Chandni Chowk To China – From Some Indian Place To Some Chinese Place

Year: 2009
Writer: Rohan Sippy
Director: Nikhil Advani
Producer: Rohan Sippy
Length: 170
Category: Comedy
Media: Film
What happens when you inter-breed Seeta aur Geeta with The Karate Kid, you get a mish mash called Chandni Chowk to China (CC2C). CC2C presents mindless banter which is slowly becoming the hallmark of all Akshay Kumar movies. The wonderful part of this is that the audience enjoys it and the movie does well too. We saw this with Singh is Kinng, which was one of the biggest hits of 2008, and CC2C is supposed to be the first big release of 2009.
CC2C tells the story of Sidhu (Akshay Kumar), an orphan bought up on the lanes of Chandni Chowk, a place in Delhi which has a rich history behind it. Chandni Chowk has great importance for all Delhi’ites and tourists since it was the nerve center of Mughal rule and British rule. A visit to Delhi is incomplete without going to Chandni Chowk and part of Old Delhi around it.
So anyways coming back to the movie, Sidhu is a simpleton, a person who wants to get rich and make it big – quick and easy. He is kept on the ground by Dada (Mithun Chakraborty), who has brought him up as a kid, and continuously re-instates in him that his destiny is in his hands and not the hands of astrologers, tarot card readers etc. While the movie is placed in Chandni Chowk, it fails to show any points or artifacts of Chandni Chowk. Sidhu is waylaid by two Chinese strangers who believe he is the re-incarnation of a war hero, and he can rid them of the atrocities of Hojo (Gordon Liu), a Chinese Mafia king.
So on goes Sidhu to China, leaving his Dada behind in India. Deepika Padukone plays a double role almost akin to Hema Malini in Seeta aur Geeta(Interestingly Ramesh Sippy was involved in Seeta aur Geeta and CC2C). Considering that this was Deepika’s second film she was shooting alongside Om Shanti Om, she does well to essay her characters as an Indian and Chinese woman, even though her acting seems to overlap in the two characters. As Sakhi (an Indian advertisement actress for the Tele Shoppers Media), she is as expressionless as Meow Meow, her chinese twin sister. So while she gets credit for rendition as an expressionless chinese, she loses credit for being the Indian.
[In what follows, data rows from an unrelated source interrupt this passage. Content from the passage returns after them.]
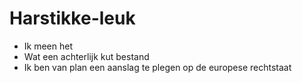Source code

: # Harstikke-leuk
+ Ik meen het
+ Wat een achterlijk kut bestand
+ Ik ben van plan een aanslag te plegen op de europese rechtstaat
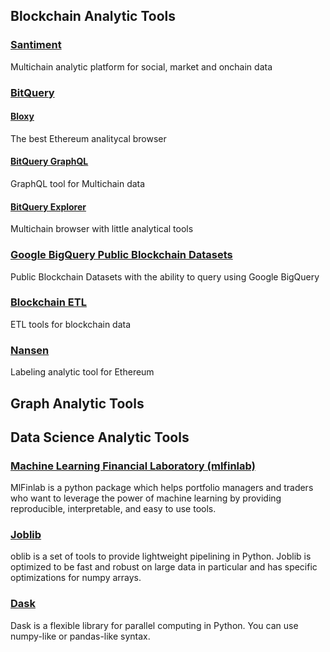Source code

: ## Blockchain Analytic Tools
### [Santiment](https://santiment.net/)
Multichain analytic platform for social, market and onchain data
### [BitQuery](https://bitquery.io/)
#### [Bloxy](https://bloxy.info/)
The best Ethereum analitycal browser
#### [BitQuery GraphQL](https://bitquery.io/labs/graphql)
GraphQL tool for Multichain data
#### [BitQuery Explorer](https://explorer.bitquery.io/)
Multichain browser with little analytical tools
### [Google BigQuery Public Blockchain Datasets](https://console.cloud.google.com/bigquery?p=blockchain-etl)
Public Blockchain Datasets with the ability to query using Google BigQuery
### [Blockchain ETL](https://github.com/blockchain-etl)
ETL tools for blockchain data
### [Nansen](https://nansen.ai/)
Labeling analytic tool for Ethereum



## Graph Analytic Tools



## Data Science Analytic Tools
### [Machine Learning Financial Laboratory (mlfinlab)](https://mlfinlab.readthedocs.io/)
MlFinlab is a python package which helps portfolio managers and traders who want to leverage the power of machine learning by providing reproducible, interpretable, and easy to use tools. 
### [Joblib](https://joblib.readthedocs.io/)
oblib is a set of tools to provide lightweight pipelining in Python. Joblib is optimized to be fast and robust on large data in particular and has specific optimizations for numpy arrays.
### [Dask](https://dask.org/)
Dask is a flexible library for parallel computing in Python. You can use numpy-like or pandas-like syntax.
Overall the movie is filled with errors and screenplay guffows which are very noticeable. Like while telling Sidhu to leave his conquest for Hojo he is told to go back to Chandni Chowk (time and again), rather than India. Besides this Akshay says his age in the movie is 27 years, but you can see several strands of grey in his beard. He laughs and jokes about his Dada (Mithun Chakorabaty) being killed. He also calls his teacher and saviour (Roger Yuan), an old man, when the fact is that if it were not for him Sidhu would have died. That’s why it is light hearted movie to be enjoyed by you alone. The surprise package of the movie I feel is Roger Yuan, who plays the role of a police man, the father of Sakhi and Meow Meow, a mad man who has lost his memory, Sidhu’s Sifu (master) and a King-Fu master who trains Sidhu. The special effects in the movie are nothing worth talking about, even though there was enough scope for the same in the story.
One of the biggest losses for me was that even though the movie was named “Chandni Chowk to China“, nothing so special has been done to show both these places in their true self. Overall an interesting experience, but you would not miss anything if you just saw this movie on a DVD instead. However if you do visit Delhi, visit Chandni Chowk, not for the movie, but for the experience in visiting areas of pre-independence India.